Within the records below, reproduce without change the lines from the line that has "on the computer." through the line that has "- Try to master", and only those.

Start of Supplied records

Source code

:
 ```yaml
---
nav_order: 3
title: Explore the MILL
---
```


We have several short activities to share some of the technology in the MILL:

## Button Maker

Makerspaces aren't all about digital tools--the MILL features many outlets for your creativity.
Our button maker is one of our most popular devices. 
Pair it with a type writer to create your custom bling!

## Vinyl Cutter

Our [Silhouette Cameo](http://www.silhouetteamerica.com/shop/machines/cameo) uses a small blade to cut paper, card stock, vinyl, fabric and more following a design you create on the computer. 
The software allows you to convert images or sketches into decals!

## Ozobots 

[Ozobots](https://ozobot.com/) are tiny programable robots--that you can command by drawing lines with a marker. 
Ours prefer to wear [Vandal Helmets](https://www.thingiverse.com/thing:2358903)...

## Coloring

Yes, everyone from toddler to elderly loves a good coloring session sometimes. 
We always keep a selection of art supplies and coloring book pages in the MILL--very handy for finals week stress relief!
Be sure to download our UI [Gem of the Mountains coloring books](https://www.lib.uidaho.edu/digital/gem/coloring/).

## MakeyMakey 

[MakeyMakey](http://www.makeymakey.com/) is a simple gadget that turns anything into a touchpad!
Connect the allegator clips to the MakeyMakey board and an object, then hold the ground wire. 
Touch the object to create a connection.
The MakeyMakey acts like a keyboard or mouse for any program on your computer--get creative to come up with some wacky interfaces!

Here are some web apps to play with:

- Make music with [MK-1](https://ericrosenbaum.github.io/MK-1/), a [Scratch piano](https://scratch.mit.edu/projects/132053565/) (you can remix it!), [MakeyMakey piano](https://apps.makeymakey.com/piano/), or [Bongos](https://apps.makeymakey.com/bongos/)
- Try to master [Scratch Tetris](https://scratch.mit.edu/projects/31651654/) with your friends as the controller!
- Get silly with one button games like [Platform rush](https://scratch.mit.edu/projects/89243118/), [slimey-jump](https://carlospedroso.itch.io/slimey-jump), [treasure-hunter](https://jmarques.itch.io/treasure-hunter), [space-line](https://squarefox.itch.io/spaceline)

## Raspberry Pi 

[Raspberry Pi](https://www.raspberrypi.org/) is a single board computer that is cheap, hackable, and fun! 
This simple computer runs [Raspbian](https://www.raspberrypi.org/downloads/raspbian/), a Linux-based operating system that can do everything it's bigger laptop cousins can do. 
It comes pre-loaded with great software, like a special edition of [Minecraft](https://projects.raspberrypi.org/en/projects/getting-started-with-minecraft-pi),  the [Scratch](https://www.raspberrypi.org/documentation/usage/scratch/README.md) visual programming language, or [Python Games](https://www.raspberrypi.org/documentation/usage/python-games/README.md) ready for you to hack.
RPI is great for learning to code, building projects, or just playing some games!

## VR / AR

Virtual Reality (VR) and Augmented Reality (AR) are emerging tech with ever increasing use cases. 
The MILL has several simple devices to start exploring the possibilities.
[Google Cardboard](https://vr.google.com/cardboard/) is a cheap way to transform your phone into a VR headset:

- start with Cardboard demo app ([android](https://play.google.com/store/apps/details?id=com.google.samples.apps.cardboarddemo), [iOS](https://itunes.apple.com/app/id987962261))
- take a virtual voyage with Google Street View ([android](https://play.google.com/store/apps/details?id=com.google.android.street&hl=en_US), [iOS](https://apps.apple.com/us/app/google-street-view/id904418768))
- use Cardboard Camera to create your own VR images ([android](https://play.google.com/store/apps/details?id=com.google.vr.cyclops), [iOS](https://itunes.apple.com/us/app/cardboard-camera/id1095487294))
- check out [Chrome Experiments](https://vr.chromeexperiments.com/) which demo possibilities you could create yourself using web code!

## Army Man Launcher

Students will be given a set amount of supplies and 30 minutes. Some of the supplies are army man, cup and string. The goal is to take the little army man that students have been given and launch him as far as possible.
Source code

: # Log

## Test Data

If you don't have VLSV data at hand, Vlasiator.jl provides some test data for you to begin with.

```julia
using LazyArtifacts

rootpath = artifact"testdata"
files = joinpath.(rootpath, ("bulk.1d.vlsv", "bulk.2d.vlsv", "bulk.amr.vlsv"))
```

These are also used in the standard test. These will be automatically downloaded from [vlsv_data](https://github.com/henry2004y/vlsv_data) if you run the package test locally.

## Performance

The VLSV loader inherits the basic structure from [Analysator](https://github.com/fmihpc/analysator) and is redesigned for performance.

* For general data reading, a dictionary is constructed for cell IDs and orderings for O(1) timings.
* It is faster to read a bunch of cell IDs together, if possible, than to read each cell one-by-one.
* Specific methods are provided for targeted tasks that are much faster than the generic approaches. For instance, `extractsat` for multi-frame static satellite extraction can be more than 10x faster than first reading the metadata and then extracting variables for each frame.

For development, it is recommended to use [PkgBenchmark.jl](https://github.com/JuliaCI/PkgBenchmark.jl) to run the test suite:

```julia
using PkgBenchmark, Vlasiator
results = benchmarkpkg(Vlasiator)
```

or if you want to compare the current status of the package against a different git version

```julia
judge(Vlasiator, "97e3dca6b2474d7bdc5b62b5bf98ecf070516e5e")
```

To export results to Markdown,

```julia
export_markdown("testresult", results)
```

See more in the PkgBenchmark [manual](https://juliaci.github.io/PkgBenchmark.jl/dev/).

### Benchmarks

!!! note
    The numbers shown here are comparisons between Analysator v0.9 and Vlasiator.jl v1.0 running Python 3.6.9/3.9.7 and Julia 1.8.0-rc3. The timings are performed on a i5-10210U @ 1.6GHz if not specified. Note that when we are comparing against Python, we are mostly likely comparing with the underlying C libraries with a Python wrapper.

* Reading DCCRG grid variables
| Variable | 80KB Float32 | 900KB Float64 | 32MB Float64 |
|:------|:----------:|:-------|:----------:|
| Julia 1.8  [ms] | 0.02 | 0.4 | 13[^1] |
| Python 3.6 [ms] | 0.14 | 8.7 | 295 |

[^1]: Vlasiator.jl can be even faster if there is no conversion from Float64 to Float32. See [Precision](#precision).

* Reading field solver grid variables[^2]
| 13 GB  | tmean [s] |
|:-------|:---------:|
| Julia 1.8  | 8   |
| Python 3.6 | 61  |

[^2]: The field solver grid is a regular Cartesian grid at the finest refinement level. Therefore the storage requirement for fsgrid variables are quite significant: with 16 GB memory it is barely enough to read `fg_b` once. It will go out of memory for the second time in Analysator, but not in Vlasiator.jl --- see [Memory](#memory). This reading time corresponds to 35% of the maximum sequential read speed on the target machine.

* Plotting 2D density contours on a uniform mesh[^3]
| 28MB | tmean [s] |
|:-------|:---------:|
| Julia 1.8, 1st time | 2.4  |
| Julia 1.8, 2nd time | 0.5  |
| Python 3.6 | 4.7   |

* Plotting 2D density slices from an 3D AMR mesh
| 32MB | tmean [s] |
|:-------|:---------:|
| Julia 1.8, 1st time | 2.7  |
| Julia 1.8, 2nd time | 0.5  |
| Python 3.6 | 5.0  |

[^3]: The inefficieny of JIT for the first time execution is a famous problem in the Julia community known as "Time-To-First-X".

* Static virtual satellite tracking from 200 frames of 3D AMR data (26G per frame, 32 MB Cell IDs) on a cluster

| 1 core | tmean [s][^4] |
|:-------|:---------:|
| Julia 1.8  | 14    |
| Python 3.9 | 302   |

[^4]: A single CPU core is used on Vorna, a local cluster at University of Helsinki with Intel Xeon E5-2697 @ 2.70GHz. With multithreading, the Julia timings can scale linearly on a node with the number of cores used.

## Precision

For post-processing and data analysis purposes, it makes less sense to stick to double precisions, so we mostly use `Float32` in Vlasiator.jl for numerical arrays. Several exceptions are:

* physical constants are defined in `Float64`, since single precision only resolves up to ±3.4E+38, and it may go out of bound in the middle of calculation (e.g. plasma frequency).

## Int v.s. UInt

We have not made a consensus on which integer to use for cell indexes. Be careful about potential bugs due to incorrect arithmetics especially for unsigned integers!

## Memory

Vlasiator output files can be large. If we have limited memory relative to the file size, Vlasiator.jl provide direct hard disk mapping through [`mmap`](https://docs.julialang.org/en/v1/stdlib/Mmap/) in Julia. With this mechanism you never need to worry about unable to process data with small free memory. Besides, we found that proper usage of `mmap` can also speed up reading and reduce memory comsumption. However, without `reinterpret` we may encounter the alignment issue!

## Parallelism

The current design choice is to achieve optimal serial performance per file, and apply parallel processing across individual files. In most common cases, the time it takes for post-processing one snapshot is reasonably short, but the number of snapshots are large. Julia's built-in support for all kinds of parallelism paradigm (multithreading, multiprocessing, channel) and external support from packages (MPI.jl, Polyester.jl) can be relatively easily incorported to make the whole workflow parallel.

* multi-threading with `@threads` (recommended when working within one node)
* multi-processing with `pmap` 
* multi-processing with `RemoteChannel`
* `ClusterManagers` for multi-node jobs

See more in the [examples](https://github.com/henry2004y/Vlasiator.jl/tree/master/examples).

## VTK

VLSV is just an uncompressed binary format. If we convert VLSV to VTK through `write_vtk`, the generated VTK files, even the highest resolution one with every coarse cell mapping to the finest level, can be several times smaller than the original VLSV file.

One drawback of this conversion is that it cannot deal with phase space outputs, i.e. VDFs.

End of Supplied records

• The answer:
Our [Silhouette Cameo](http://www.silhouetteamerica.com/shop/machines/cameo) uses a small blade to cut paper, card stock, vinyl, fabric and more following a design you create on the computer. 
The software allows you to convert images or sketches into decals!

## Ozobots 

[Ozobots](https://ozobot.com/) are tiny programable robots--that you can command by drawing lines with a marker. 
Ours prefer to wear [Vandal Helmets](https://www.thingiverse.com/thing:2358903)...

## Coloring

Yes, everyone from toddler to elderly loves a good coloring session sometimes. 
We always keep a selection of art supplies and coloring book pages in the MILL--very handy for finals week stress relief!
Be sure to download our UI [Gem of the Mountains coloring books](https://www.lib.uidaho.edu/digital/gem/coloring/).

## MakeyMakey 

[MakeyMakey](http://www.makeymakey.com/) is a simple gadget that turns anything into a touchpad!
Connect the allegator clips to the MakeyMakey board and an object, then hold the ground wire. 
Touch the object to create a connection.
The MakeyMakey acts like a keyboard or mouse for any program on your computer--get creative to come up with some wacky interfaces!

Here are some web apps to play with:

- Make music with [MK-1](https://ericrosenbaum.github.io/MK-1/), a [Scratch piano](https://scratch.mit.edu/projects/132053565/) (you can remix it!), [MakeyMakey piano](https://apps.makeymakey.com/piano/), or [Bongos](https://apps.makeymakey.com/bongos/)
- Try to master [Scratch Tetris](https://scratch.mit.edu/projects/31651654/) with your friends as the controller!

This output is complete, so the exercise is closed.